Apesar destas deficiências, o filme revela-se como um verdadeiro fluxo de consciência e ilude o espectador com uma espécie de fluído plano sequência, de quase três horas, que sai e entra na mente do protagonista, mostrando as suas recordações (e aí uma evidente découpage, que se assemelha à primeira metade de “Sozinho contra Todos”, toma cargo do filme) e pensamentos. É por isso na realização que “Enter the Void” ascende a um nível de originalidade singular, ainda que de toda essa ambição resulte, nalguns momentos, uma concretização de pirotecnia visual desnecessária. A maneira como se desloca e os caminhos por onde a câmara filma são de uma mestria completamente arrebatadora, dando razão a Kubrick quando diz que “if it can be written or thought, it can be filmed”. E há um claro envolvimento – diria até quase imposto – do espectador com o protagonista, dado incontáveis momentos de pura subjectividade. Noé põe-nos, literalmente, a fumar, a ficarmos drogados, a lavarmos a cara e a olharmos para um espelho, a voar como um fantasma, a fazer sexo e a morrer. Há um estranho magnetismo que os círculos e as lâmpadas detêm sobre o olhar do espectador, tudo para que se explore toda a estranha beleza da luz, associada aqui à morte, à perda de noção de tempo e espaço e às drogas.

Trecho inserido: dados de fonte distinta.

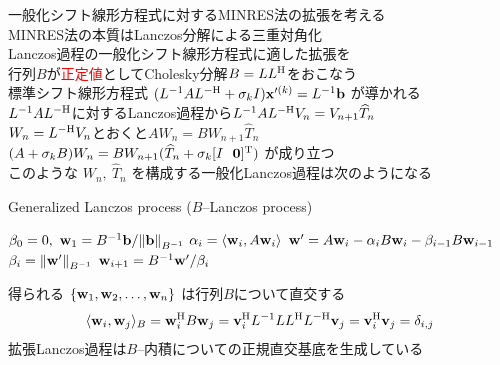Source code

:

一般化シフト線形方程式に対するMINRES法の拡張を考える\\
\myitem MINRES法の本質はLanczos分解による三重対角化\\
\myitem Lanczos過程の一般化シフト線形方程式に適した拡張を\\
行列$B$が\textcolor{red}{正定値}としてCholesky分解$B=LL^{\mathrm{H}}$をおこなう\\
\myitem 標準シフト線形方程式 $(L^{-1}AL^{-\mathrm{H}} + \sigma_{k}I)\vb{x}'^{(k)} = L^{-1}\vb{b}$ が導かれる\\
\myitem $L^{-1}AL^{-\mathrm{H}}$に対するLanczos過程から$L^{-1}AL^{-\mathrm{H}}V_{n} = V_{n+1}\widehat{T}_{n}$\\
\myitem $W_{n} = L^{-\mathrm{H}}V_{n}$とおくと$AW_{n}=BW_{n+1}\widehat{T}_{n}$\\
\myitem $(A+\sigma_{k}B)W_{n}=BW_{n+1}(\widehat{T}_{n} + \sigma_{k}[I \ \  \vb{0}]^{\mathrm{T}})$ が成り立つ\\
このような $W_{n},\ \widehat{T}_{n}$ を構成する一般化Lanczos過程は次のようになる
\vspace{0.2\baselineskip}
\begin{algorithm}[H]
   \caption{ Generalized Lanczos process ($B$--Lanczos process)}
   \label{alg-ex-lanczos}
   \begin{algorithmic}[1]
   	\vspace{-0.4\baselineskip}
   	\State $\beta_0 = 0,\ \vb{w}_1 = B^{-1}\vb{b} / \norm{\vb{b}}_{B^{-1}}$
   		\State $\alpha_i = \langle \vb{w}_i, A\vb{w}_i \rangle$
   		\State $\vb{w}' = A\vb{w}_i - \alpha_i B\vb{w}_i - \beta_{i-1} B \vb{w}_{i-1}$
   		\State $\beta_i = \norm{\vb{w}'}_{B^{-1}}$
   		\State $\vb{w}_{i+1} = B^{-1}\vb{w}' / \beta_i$
   	\EndFor
   \end{algorithmic}
\end{algorithm}

得られる $\{ \vb{w}_{1}, \vb{w}_{2}, \dots, \vb{w}_{n} \}$ は行列$B$について直交する
\begin{align}
	\langle \vb{w}_{i}, \vb{w}_{j} \rangle_{B} = \vb{w}_{i}^{\mathrm{H}} B \vb{w}_{j} = \vb{v}_{i}^{\mathrm{H}} L^{-1} LL^{\mathrm{H}} L^{-\mathrm{H}} \vb{v}_{j} = \vb{v}_{i}^{\mathrm{H}} \vb{v}_{j} = \delta_{i,j}
\end{align}
\myitem 拡張Lanczos過程は$B$--内積についての正規直交基底を生成している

Diria, resumidamente, que “Enter the Void” é um inesquecível exercício de cinema, que mostra como um realizador tão maduro e firme ideologicamente consegue inovar-se a cada trabalho que realiza, ainda que, infelizmente, contenha deficiências na sua estrutura narrativa que impedem uma completa elevação deste aos melhores filmes do cineasta francês.